第6章 放射線の利用
§3 放射線化学

3−4 研究開発の現状

 わが国においては,放射線化学の分野で実用化に達したものはまだないが,その研究は非常に活発で,世界的にも注目すべき成果が多数発表されている。特に高分子関係の研究は高く評価されている。
 34年度に,主要な研究機関で行なわれた研究をみると,やはり高分子関係が圧倒的に多く,高分子物質に対する放射線照射の影響がいかなるものかを確める実験,放射線による高分子の共重合,グラフト重合,架橋反応による新しい合成樹脂,合成繊維の製造に関する研究,またそれら各反応の際に生ずる中間体の性質を確認するための研究等がある。
 例えばナイロン,またはセルローズ系繊維の表面や内部層に,アクリルアミド,スチレン,アクリロニトリル等のモノマーをr線によりグラフト重合させる研究で,その研究結果によるとナイロンの染色性の改善が3×107repの真空照射により可能であることがわかった。また,ヴイスコース,綿糸,麻等についてはその内部層でのグラフト重合の生成しやすい種々の条件が決定され,新しい繊維の出現も期待されている。
 ポリ塩化ビニール,ポリビニルアルコール,ポリエチレン等の高分子に対する放射線照射(中性子線,γ線,電子線)による性質の変化についての研究も多く,誘電率の増加,温度とか酸素とかの外囲条件の影響等2,3の事実が明らかとなっている。エチレン,アクリロニトリル等の共重合によるポリマーの合成,あるいはポリマーへの塩素等のハロゲン元素の附加反応等についての最適照射条件の決定等も行なわれた。
 最近の研究によると,-80°Cという低温でフオルマリンをr線で照射し,重合体が合成された。フオルマリンは普通の化学的方法で重合され高分子量のポリオキシメチレン(デルリン)が得られるが,この研究ではごく低温での反応が可能であるため,非常に規則正しい構造をもち,機械的性質のすぐれた高分子物質が合成された。

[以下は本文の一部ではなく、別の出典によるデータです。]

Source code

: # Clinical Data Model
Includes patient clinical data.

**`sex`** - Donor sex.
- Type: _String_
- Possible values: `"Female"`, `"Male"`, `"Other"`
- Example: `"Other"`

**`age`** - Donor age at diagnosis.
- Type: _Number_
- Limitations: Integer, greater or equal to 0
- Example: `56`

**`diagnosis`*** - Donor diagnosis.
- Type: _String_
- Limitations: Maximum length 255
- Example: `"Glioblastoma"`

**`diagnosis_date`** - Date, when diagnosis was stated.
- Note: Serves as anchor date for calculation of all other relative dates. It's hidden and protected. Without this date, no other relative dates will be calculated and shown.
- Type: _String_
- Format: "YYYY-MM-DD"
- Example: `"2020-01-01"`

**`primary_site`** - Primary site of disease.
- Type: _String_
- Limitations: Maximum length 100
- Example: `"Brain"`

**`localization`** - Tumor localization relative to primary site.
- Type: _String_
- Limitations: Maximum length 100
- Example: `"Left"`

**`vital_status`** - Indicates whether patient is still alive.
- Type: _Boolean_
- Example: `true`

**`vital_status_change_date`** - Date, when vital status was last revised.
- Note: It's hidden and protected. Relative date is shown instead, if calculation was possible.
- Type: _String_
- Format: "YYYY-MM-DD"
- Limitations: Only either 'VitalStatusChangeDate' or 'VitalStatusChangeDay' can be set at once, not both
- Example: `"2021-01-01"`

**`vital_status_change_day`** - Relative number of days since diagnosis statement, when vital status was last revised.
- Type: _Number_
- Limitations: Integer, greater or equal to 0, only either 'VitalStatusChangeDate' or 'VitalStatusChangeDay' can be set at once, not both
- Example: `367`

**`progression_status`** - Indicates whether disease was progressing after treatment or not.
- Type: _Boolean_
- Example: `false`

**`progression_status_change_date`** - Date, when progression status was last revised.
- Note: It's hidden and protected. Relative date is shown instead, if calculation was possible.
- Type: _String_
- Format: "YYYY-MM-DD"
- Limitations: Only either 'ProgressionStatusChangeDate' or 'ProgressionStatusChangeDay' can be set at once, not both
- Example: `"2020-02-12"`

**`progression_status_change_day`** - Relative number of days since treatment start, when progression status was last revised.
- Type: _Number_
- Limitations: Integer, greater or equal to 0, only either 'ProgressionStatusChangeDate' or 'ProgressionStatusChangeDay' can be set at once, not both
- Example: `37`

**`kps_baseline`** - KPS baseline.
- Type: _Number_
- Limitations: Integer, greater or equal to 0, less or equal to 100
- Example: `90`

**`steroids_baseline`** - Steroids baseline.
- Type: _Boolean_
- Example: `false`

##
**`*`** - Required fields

 中間体の性質,行動の追跡は非常に重要な研究であるが,これも電子スピン共鳴装置を使って15種類にのぼる高分子についてその同定が行なわれ,生成するラジカルの型,生成分解速度,外囲条件等の決定が行なわれた。
 放射線化学の研究を行なっている主要な研究機関ならびにその照射施設の一覧表は(第6-11表)のとおりである。
 なお,照射用の大量線源,加速器は34年末現在,(第6-12表)に示されるように合計84台,うち60Co,137Cs等のアイソトープ照射機器が27台ともつとも多く次いでフアンデグラフ,リニアアクセレレーター等の利用も盛んである。